◆ **Task directions**
Some lines in the material below hold the word "users". Copy all of them.

◆ **Task data**
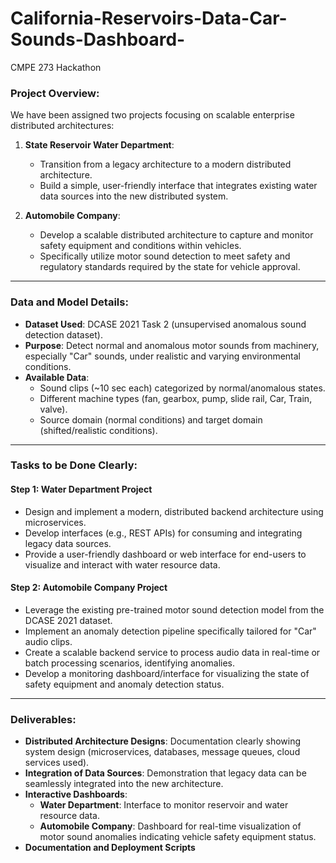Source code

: # California-Reservoirs-Data-Car-Sounds-Dashboard-
CMPE 273 Hackathon

### Project Overview:
We have been assigned two projects focusing on scalable enterprise distributed architectures:

1. **State Reservoir Water Department**:
    - Transition from a legacy architecture to a modern distributed architecture.
    - Build a simple, user-friendly interface that integrates existing water data sources into the new distributed system.

2. **Automobile Company**:
    - Develop a scalable distributed architecture to capture and monitor safety equipment and conditions within vehicles.
    - Specifically utilize motor sound detection to meet safety and regulatory standards required by the state for vehicle approval.

---

### Data and Model Details:

- **Dataset Used**: DCASE 2021 Task 2 (unsupervised anomalous sound detection dataset).
- **Purpose**: Detect normal and anomalous motor sounds from machinery, especially "Car" sounds, under realistic and varying environmental conditions.
- **Available Data**:
    - Sound clips (~10 sec each) categorized by normal/anomalous states.
    - Different machine types (fan, gearbox, pump, slide rail, Car, Train, valve).
    - Source domain (normal conditions) and target domain (shifted/realistic conditions).

---

### Tasks to be Done Clearly:

#### Step 1: **Water Department Project**
- Design and implement a modern, distributed backend architecture using microservices.
- Develop interfaces (e.g., REST APIs) for consuming and integrating legacy data sources.
- Provide a user-friendly dashboard or web interface for end-users to visualize and interact with water resource data.

#### Step 2: **Automobile Company Project**
- Leverage the existing pre-trained motor sound detection model from the DCASE 2021 dataset.
- Implement an anomaly detection pipeline specifically tailored for "Car" audio clips.
- Create a scalable backend service to process audio data in real-time or batch processing scenarios, identifying anomalies.
- Develop a monitoring dashboard/interface for visualizing the state of safety equipment and anomaly detection status.

---

### Deliverables:
- **Distributed Architecture Designs**: Documentation clearly showing system design (microservices, databases, message queues, cloud services used).
- **Integration of Data Sources**: Demonstration that legacy data can be seamlessly integrated into the new architecture.
- **Interactive Dashboards**:
    - **Water Department**: Interface to monitor reservoir and water resource data.
    - **Automobile Company**: Dashboard for real-time visualization of motor sound anomalies indicating vehicle safety equipment status.
- **Documentation and Deployment Scripts**

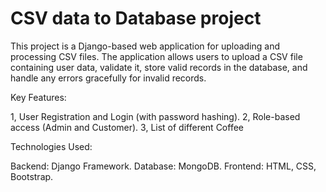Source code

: 
# CSV data to Database project

This project is a Django-based web application for uploading and processing CSV files. The application allows users to upload a CSV file containing user data, validate it, store valid records in the database, and handle any errors gracefully for invalid records.

Key Features:

1, User Registration and Login (with password hashing).
2, Role-based access (Admin and Customer).
3, List of different Coffee

Technologies Used:

Backend: Django Framework.
Database: MongoDB.
Frontend: HTML, CSS, Bootstrap.
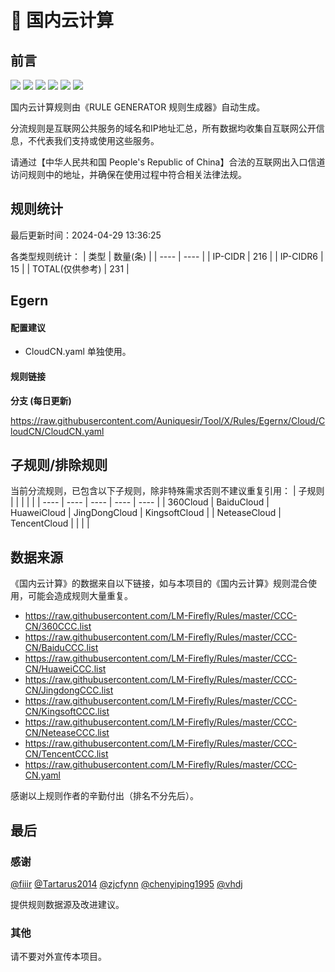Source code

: # 🧸 国内云计算

## 前言

![](https://shields.io/badge/-移除重复规则-ff69b4) ![](https://shields.io/badge/-DOMAIN与DOMAIN--SUFFIX合并-green) ![](https://shields.io/badge/-DOMAIN--SUFFIX间合并-critical) ![](https://shields.io/badge/-DOMAIN与DOMAIN--KEYWORD合并-9cf) ![](https://shields.io/badge/-DOMAIN--SUFFIX与DOMAIN--KEYWORD合并-blue) ![](https://shields.io/badge/-IP--CIDR(6)合并-blueviolet) 

国内云计算规则由《RULE GENERATOR 规则生成器》自动生成。

分流规则是互联网公共服务的域名和IP地址汇总，所有数据均收集自互联网公开信息，不代表我们支持或使用这些服务。

请通过【中华人民共和国 People's Republic of China】合法的互联网出入口信道访问规则中的地址，并确保在使用过程中符合相关法律法规。

## 规则统计

最后更新时间：2024-04-29 13:36:25

各类型规则统计：
| 类型 | 数量(条)  | 
| ---- | ----  |
| IP-CIDR | 216  | 
| IP-CIDR6 | 15  | 
| TOTAL(仅供参考) | 231  | 


## Egern 

#### 配置建议
- CloudCN.yaml 单独使用。

#### 规则链接
**分支 (每日更新)**

https://raw.githubusercontent.com/Auniquesir/Tool/X/Rules/Egernx/Cloud/CloudCN/CloudCN.yaml











## 子规则/排除规则

当前分流规则，已包含以下子规则，除非特殊需求否则不建议重复引用：
| 子规则  |  |  |  |  | 
| ---- | ---- | ---- | ---- | ----  |
| 360Cloud | BaiduCloud | HuaweiCloud | JingDongCloud | KingsoftCloud  | 
| NeteaseCloud | TencentCloud  |  |  |  | 


## 数据来源

《国内云计算》的数据来自以下链接，如与本项目的《国内云计算》规则混合使用，可能会造成规则大量重复。

- https://raw.githubusercontent.com/LM-Firefly/Rules/master/CCC-CN/360CCC.list
- https://raw.githubusercontent.com/LM-Firefly/Rules/master/CCC-CN/BaiduCCC.list
- https://raw.githubusercontent.com/LM-Firefly/Rules/master/CCC-CN/HuaweiCCC.list
- https://raw.githubusercontent.com/LM-Firefly/Rules/master/CCC-CN/JingdongCCC.list
- https://raw.githubusercontent.com/LM-Firefly/Rules/master/CCC-CN/KingsoftCCC.list
- https://raw.githubusercontent.com/LM-Firefly/Rules/master/CCC-CN/NeteaseCCC.list
- https://raw.githubusercontent.com/LM-Firefly/Rules/master/CCC-CN/TencentCCC.list
- https://raw.githubusercontent.com/LM-Firefly/Rules/master/CCC-CN.yaml


感谢以上规则作者的辛勤付出（排名不分先后）。

## 最后

### 感谢

[@fiiir](https://github.com/fiiir) [@Tartarus2014](https://github.com/Tartarus2014) [@zjcfynn](https://github.com/zjcfynn) [@chenyiping1995](https://github.com/chenyiping1995) [@vhdj](https://github.com/vhdj)

提供规则数据源及改进建议。

### 其他

请不要对外宣传本项目。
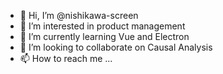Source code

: - 👋 Hi, I’m @nishikawa-screen
- 👀 I’m interested in product management
- 🌱 I’m currently learning Vue and Electron
- 💞️ I’m looking to collaborate on Causal Analysis
- 📫 How to reach me ...

<!---
nishikawa-screen/nishikawa-screen is a ✨ special ✨ repository because its `README.md` (this file) appears on your GitHub profile.
You can click the Preview link to take a look at your changes.
--->
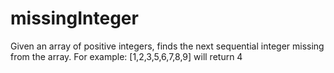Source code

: # missingInteger
Given an array of positive integers, finds the next sequential integer missing from the array.
For example:
     [1,2,3,5,6,7,8,9] will return 4
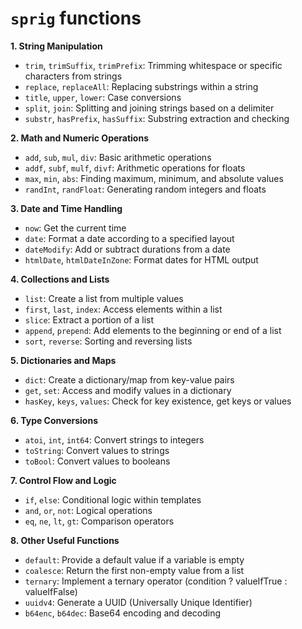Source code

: 
# `sprig` functions

**1. String Manipulation**

- `trim`, `trimSuffix`, `trimPrefix`:  Trimming whitespace or specific characters from strings
- `replace`, `replaceAll`: Replacing substrings within a string
- `title`, `upper`, `lower`: Case conversions
- `split`, `join`: Splitting and joining strings based on a delimiter
- `substr`, `hasPrefix`, `hasSuffix`: Substring extraction and checking

**2. Math and Numeric Operations**

- `add`, `sub`, `mul`, `div`:  Basic arithmetic operations
- `addf`, `subf`, `mulf`, `divf`: Arithmetic operations for floats
- `max`, `min`, `abs`: Finding maximum, minimum, and absolute values
- `randInt`, `randFloat`: Generating random integers and floats

**3. Date and Time Handling**

- `now`: Get the current time
- `date`: Format a date according to a specified layout
- `dateModify`: Add or subtract durations from a date
- `htmlDate`, `htmlDateInZone`: Format dates for HTML output

**4. Collections and Lists**

- `list`: Create a list from multiple values
- `first`, `last`, `index`: Access elements within a list
- `slice`: Extract a portion of a list
- `append`, `prepend`: Add elements to the beginning or end of a list
- `sort`, `reverse`: Sorting and reversing lists

**5. Dictionaries and Maps**

- `dict`: Create a dictionary/map from key-value pairs
- `get`, `set`: Access and modify values in a dictionary
- `hasKey`, `keys`, `values`: Check for key existence, get keys or values

**6. Type Conversions**

- `atoi`, `int`, `int64`: Convert strings to integers
- `toString`: Convert values to strings
- `toBool`: Convert values to booleans

**7. Control Flow and Logic**

- `if`, `else`: Conditional logic within templates
- `and`, `or`, `not`: Logical operations
- `eq`, `ne`, `lt`, `gt`: Comparison operators

**8. Other Useful Functions**

- `default`: Provide a default value if a variable is empty
- `coalesce`: Return the first non-empty value from a list
- `ternary`: Implement a ternary operator (condition ? valueIfTrue : valueIfFalse)
- `uuidv4`: Generate a UUID (Universally Unique Identifier)
- `b64enc`, `b64dec`: Base64 encoding and decoding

◆ **Response area**
- Provide a user-friendly dashboard or web interface for end-users to visualize and interact with water resource data.
This project is a Django-based web application for uploading and processing CSV files. The application allows users to upload a CSV file containing user data, validate it, store valid records in the database, and handle any errors gracefully for invalid records.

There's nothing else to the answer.